Hammers crashing down. Whirlwinds and hurricanes. I have a secret. It's growing and swallowing me whole. Rotting my body from the inside out.
Crashing.
BANG. BANG. BANG. Cracks and shattering sounds. Roaring crashes. Stomach full of acid. Churning and burning.
100 pills a day and I'm still not fixed.
Once. Twice. Forever.
And it's not there anymore. I can't remember how it once pulled me out of the abyss.
Nausea radiates through my fingertips. Makes my body shake.
Day after day, night after night. I've been asleep for two days. I've been awake for a decade; roaming the world unable to settle down.
I think of Scarlet O'Hara. I think of Katharine Hepburn. I think of Al Pacino. Film strips run through my head; the never ending story. A movie that never ends. The lines blurred between reality and hallucinations.

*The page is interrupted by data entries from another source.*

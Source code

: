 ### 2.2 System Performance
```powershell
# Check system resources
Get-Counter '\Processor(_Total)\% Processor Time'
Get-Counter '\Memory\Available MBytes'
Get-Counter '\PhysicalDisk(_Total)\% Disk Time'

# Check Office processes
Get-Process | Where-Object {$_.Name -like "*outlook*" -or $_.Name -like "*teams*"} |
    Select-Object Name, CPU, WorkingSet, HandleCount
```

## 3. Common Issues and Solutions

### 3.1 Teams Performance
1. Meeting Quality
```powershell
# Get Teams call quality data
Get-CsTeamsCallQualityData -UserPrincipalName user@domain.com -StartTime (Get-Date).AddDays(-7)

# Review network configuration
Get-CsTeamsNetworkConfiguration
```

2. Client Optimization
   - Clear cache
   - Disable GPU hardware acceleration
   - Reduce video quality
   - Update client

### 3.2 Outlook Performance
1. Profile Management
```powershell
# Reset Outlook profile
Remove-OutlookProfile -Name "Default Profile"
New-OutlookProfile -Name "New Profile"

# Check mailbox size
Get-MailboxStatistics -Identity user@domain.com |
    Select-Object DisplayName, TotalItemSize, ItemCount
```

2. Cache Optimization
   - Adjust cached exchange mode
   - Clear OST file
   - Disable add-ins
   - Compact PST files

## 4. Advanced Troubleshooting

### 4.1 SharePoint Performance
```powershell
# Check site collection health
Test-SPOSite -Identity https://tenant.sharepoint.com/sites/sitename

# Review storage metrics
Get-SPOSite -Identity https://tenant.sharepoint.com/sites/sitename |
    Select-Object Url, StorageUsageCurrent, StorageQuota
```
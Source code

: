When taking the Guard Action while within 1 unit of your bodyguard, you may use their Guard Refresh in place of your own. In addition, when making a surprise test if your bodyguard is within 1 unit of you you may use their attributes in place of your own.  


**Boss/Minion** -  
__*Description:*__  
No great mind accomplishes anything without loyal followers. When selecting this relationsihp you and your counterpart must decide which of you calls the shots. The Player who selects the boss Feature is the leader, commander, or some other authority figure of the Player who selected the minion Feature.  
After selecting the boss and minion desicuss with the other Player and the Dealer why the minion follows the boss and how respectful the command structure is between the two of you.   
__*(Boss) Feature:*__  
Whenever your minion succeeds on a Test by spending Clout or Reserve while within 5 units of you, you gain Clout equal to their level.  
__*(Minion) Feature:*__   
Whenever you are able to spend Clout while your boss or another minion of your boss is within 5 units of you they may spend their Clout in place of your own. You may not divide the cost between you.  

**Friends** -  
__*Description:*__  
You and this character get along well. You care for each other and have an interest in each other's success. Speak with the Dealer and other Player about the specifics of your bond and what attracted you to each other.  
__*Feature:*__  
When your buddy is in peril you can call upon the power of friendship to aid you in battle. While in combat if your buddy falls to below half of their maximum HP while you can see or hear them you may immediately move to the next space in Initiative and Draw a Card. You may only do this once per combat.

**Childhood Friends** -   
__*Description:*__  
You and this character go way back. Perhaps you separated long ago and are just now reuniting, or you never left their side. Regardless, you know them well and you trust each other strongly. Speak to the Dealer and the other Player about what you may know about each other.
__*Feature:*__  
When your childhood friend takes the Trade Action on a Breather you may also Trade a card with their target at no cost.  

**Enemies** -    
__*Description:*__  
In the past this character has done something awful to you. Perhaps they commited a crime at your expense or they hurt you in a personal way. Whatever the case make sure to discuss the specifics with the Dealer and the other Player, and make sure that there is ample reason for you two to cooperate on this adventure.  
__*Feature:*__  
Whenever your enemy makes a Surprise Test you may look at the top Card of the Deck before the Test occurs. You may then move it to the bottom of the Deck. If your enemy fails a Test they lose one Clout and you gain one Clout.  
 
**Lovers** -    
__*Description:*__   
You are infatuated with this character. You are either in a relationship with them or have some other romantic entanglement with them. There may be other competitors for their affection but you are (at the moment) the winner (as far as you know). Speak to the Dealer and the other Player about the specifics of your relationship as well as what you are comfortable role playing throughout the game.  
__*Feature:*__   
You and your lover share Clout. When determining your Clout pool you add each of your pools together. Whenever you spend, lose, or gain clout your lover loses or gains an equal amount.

I'm surrounded by rocks. I'm the centre of Gibraltar. Distant memories and nostalgic pieces. Like a painful puzzle.
Words are like bullets, they shoot out of my mouth and are dangerous; they could kill.
Everything radiates.
Body is raw nerve endings. Exposed nerves. Nerves. Angry.
Mouth full of blood again. Unable to speak my peace.
The tiny voice that comes from you tells me to be strong, to see beyond this moment.
YET.
Not yet. Not yet enough.
"Is it enough stuff? Is it stuff enough?"

Nothing is enough; everything is too much.
Hate. Intense. Can't see through it. Like a black curtain that obscures everything positive. Trying is too hard.
To give up is not an option.

"Birds flying high you know how I feel. Sun in the sky, you how I feel. Breeze drifting on by, you know how I feel. It's a new dawn, it's a new day, it's a new life for me. And I'm feelin' good."